Os dados foram divulgados após um pedido de acesso à informação apresentado pelo Movimento Israelense pela Liberdade de Informação, informou o jornal.
Segundo a resposta do Exército, a Polícia Militar abriu 25 investigações sobre suspeitas de saques em Gaza entre 2023 e meados de 2026. Três foram abertas em 2023, 19 em 2024, duas em 2025 e uma durante o primeiro semestre de 2026.
Apenas duas das investigações em Gaza resultaram em acusações formais, ambas apresentadas em 2025, segundo o relatório. Os dois casos foram resolvidos por meio de acordos judiciais.
Em um dos casos, um soldado foi condenado por saque. No outro, a acusação original foi alterada e o réu foi condenado por furto.
No Líbano, onde as operações terrestres israelenses se expandiram no final de 2024, a Polícia Militar abriu duas investigações sobre suspeitas de saques — uma em 2024 e outra em 2025. Nenhuma delas resultou em acusação formal.

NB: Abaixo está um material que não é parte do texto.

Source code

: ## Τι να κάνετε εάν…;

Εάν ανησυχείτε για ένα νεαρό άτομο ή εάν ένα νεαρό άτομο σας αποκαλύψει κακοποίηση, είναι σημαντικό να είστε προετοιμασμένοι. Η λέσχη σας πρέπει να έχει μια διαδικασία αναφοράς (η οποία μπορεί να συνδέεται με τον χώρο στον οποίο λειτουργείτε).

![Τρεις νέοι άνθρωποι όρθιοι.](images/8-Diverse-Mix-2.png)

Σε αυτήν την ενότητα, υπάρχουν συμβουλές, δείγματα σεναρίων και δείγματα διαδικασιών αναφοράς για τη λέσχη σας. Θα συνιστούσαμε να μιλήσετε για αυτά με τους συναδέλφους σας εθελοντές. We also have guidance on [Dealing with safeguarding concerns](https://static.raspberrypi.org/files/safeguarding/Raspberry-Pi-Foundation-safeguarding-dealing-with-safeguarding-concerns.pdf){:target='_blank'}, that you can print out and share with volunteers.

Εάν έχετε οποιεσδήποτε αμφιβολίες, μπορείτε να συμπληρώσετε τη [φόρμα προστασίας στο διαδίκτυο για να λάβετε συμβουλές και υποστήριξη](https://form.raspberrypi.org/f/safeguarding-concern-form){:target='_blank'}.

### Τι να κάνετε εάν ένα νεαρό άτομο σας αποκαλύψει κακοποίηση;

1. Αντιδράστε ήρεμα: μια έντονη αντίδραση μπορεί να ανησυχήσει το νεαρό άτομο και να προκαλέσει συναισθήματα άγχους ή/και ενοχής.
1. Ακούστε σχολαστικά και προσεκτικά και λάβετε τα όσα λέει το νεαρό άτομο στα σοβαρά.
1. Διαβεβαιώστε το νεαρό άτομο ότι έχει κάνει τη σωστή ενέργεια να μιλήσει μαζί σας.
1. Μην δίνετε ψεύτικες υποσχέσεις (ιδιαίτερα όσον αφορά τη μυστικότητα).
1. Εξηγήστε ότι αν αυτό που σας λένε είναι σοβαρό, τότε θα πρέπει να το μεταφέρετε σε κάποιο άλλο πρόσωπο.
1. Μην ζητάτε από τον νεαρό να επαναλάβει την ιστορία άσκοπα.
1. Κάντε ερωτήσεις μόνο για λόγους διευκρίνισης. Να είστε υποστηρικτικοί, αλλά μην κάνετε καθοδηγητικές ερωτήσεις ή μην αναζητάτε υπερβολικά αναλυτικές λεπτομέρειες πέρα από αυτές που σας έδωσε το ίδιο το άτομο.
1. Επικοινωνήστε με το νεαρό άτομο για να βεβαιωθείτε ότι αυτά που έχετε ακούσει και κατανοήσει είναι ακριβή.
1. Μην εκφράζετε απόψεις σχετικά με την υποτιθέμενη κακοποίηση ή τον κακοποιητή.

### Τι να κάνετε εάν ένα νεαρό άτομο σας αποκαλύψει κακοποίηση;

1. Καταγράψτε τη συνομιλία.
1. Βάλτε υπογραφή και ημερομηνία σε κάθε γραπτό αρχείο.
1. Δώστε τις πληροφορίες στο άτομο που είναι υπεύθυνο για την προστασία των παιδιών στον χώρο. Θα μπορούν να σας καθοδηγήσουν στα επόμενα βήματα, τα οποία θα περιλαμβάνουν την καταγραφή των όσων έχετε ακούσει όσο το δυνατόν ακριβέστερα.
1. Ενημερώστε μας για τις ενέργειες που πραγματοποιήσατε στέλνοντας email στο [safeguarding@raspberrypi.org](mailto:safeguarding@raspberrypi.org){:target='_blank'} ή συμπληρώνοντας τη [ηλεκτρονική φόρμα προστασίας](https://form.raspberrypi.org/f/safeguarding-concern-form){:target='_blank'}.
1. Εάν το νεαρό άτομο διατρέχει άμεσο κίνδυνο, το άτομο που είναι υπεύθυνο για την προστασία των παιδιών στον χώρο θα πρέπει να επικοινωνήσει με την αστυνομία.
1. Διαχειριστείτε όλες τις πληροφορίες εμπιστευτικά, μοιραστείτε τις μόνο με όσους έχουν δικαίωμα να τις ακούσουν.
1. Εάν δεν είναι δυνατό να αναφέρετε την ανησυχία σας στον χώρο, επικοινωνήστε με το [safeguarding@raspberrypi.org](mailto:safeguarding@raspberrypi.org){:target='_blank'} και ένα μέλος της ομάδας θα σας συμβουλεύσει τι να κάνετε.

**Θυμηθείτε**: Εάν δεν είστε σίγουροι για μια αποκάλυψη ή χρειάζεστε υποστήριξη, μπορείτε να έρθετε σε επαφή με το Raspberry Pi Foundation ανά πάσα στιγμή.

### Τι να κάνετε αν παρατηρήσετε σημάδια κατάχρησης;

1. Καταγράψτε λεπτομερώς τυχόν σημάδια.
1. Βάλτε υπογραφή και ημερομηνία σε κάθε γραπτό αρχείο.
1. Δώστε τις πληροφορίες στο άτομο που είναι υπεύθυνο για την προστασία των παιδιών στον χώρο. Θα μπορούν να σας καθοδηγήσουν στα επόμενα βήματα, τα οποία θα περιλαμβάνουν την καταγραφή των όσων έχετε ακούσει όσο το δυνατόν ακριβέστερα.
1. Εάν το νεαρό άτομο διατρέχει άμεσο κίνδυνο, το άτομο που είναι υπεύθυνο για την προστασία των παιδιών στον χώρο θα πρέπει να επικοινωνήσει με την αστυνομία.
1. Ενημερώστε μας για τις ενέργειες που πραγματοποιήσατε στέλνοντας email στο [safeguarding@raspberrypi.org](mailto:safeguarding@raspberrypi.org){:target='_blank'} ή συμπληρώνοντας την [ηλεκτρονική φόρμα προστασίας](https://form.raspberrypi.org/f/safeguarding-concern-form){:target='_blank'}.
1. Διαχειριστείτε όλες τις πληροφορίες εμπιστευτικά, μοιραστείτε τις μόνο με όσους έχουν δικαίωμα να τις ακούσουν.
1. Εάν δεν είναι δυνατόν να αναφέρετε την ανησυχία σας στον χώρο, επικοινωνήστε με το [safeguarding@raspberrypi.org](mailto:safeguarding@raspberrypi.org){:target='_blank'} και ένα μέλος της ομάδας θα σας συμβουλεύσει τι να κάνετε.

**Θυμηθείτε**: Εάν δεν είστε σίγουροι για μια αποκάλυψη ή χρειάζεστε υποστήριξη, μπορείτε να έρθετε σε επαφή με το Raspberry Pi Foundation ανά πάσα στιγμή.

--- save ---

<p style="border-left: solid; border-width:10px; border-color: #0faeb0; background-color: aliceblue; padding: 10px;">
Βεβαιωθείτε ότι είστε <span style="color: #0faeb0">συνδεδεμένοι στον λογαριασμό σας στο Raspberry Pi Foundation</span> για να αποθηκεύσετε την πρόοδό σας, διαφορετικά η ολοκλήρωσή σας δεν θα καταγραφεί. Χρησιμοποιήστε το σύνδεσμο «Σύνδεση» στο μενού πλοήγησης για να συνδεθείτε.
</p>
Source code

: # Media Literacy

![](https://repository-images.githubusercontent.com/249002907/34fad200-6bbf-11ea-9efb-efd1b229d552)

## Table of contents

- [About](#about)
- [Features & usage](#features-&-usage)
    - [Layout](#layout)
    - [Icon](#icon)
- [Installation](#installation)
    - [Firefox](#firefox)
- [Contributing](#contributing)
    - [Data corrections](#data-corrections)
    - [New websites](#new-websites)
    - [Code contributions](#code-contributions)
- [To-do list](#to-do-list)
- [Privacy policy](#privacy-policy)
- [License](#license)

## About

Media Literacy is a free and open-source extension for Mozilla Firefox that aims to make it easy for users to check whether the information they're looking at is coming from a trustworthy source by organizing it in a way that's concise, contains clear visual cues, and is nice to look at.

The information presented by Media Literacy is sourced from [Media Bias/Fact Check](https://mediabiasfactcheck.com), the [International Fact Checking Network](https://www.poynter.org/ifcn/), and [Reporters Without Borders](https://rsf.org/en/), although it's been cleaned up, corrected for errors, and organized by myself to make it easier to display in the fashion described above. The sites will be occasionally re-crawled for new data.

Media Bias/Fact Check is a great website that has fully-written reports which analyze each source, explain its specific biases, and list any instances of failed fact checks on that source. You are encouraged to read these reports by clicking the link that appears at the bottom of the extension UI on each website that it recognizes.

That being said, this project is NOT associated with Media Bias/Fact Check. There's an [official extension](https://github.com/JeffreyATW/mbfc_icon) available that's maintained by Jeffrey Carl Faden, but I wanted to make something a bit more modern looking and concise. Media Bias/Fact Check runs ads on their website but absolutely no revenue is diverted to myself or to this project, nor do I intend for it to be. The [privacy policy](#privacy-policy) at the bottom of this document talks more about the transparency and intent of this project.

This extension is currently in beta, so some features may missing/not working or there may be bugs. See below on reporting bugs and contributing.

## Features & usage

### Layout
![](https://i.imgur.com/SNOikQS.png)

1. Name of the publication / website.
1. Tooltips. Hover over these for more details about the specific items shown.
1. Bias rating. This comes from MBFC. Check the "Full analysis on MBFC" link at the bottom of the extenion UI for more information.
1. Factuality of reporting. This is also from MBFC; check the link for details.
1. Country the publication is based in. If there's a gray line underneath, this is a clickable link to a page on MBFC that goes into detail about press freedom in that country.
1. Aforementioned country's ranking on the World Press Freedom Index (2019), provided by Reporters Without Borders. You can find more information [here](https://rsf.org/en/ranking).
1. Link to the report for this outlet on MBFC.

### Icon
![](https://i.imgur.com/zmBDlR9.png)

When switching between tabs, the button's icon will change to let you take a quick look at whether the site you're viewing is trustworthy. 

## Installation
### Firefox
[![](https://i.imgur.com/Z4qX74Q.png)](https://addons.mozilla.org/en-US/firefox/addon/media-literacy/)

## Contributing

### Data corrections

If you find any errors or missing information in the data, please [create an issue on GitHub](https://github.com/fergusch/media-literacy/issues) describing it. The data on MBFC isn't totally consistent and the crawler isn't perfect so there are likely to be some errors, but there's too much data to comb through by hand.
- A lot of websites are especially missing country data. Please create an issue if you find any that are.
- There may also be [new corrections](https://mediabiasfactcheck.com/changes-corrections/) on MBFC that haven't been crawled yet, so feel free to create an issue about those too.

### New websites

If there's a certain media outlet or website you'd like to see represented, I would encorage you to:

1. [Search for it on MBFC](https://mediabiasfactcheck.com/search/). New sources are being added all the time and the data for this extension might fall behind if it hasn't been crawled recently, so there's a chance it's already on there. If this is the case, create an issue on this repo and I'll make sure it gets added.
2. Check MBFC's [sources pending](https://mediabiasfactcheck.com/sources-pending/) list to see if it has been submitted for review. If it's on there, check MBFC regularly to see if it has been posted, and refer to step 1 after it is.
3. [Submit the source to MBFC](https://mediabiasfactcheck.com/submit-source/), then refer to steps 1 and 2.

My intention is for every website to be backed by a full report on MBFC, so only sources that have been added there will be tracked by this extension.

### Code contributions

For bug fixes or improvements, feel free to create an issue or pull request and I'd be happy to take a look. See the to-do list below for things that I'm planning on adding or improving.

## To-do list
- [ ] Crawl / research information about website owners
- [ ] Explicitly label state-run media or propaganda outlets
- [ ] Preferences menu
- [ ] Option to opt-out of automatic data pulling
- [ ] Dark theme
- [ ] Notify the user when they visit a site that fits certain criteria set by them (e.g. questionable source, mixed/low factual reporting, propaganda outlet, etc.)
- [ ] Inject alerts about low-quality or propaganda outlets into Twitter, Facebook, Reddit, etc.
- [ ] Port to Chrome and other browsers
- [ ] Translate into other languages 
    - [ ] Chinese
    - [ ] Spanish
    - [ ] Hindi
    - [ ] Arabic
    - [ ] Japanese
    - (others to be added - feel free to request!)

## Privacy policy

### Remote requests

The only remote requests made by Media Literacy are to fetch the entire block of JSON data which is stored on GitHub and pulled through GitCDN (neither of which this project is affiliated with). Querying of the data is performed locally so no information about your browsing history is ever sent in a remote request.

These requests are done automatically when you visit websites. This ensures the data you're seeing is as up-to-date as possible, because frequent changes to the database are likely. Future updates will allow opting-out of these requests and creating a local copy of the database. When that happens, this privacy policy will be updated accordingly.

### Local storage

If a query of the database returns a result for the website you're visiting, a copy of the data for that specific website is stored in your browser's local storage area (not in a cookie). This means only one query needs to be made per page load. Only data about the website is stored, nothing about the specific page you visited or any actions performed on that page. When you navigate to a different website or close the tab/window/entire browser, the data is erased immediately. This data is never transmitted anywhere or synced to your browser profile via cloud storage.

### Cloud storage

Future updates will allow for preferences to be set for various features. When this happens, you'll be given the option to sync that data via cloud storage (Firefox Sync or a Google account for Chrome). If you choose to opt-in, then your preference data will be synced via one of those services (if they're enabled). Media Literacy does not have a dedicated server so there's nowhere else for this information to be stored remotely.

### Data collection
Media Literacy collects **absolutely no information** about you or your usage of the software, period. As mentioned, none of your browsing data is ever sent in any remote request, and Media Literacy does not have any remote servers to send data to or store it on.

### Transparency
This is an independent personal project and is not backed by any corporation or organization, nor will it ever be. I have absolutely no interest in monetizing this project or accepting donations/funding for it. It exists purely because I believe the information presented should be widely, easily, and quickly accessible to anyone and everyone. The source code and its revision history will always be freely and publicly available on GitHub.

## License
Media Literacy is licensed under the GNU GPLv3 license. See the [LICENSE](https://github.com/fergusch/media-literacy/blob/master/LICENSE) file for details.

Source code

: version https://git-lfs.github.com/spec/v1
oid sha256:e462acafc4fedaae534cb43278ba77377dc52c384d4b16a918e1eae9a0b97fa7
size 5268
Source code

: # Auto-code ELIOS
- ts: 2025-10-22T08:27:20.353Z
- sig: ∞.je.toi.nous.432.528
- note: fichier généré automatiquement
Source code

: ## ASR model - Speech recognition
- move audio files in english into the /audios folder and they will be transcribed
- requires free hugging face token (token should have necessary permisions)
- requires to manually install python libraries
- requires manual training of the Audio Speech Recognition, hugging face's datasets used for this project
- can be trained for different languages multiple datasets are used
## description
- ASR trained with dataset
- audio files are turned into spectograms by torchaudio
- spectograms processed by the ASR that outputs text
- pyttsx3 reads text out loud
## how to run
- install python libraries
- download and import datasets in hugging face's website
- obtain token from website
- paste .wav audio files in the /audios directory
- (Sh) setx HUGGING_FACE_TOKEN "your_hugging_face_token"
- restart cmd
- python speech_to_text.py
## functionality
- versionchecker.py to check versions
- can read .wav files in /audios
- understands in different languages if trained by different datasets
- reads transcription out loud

Ao todo, foram abertas 27 investigações em Gaza e no Líbano, das quais apenas duas — aproximadamente 7% — resultaram em acusações. Com base nos números apresentados, 25 investigações não resultaram em acusações formais.
O jornal afirmou que os números mostram uma diferença significativa entre o número de investigações abertas e os casos que acabaram levando a processos judiciais. Sugeriu que isso poderia refletir dificuldades na coleta de provas durante operações militares ou a prioridade dada à investigação desses casos.
A divulgação dos dados ocorre após comentários feitos em abril pelo chefe do Estado-Maior do Exército israelense, Eyal Zamir, que classificou os saques cometidos por soldados como “vergonhosos” e alertou que esse tipo de conduta poderia prejudicar a reputação do Exército.
Zamir instruiu os comandantes de batalhão a denunciar casos suspeitos e afirmou que as alegações respaldadas por provas deveriam ser encaminhadas à Polícia Militar para investigação criminal.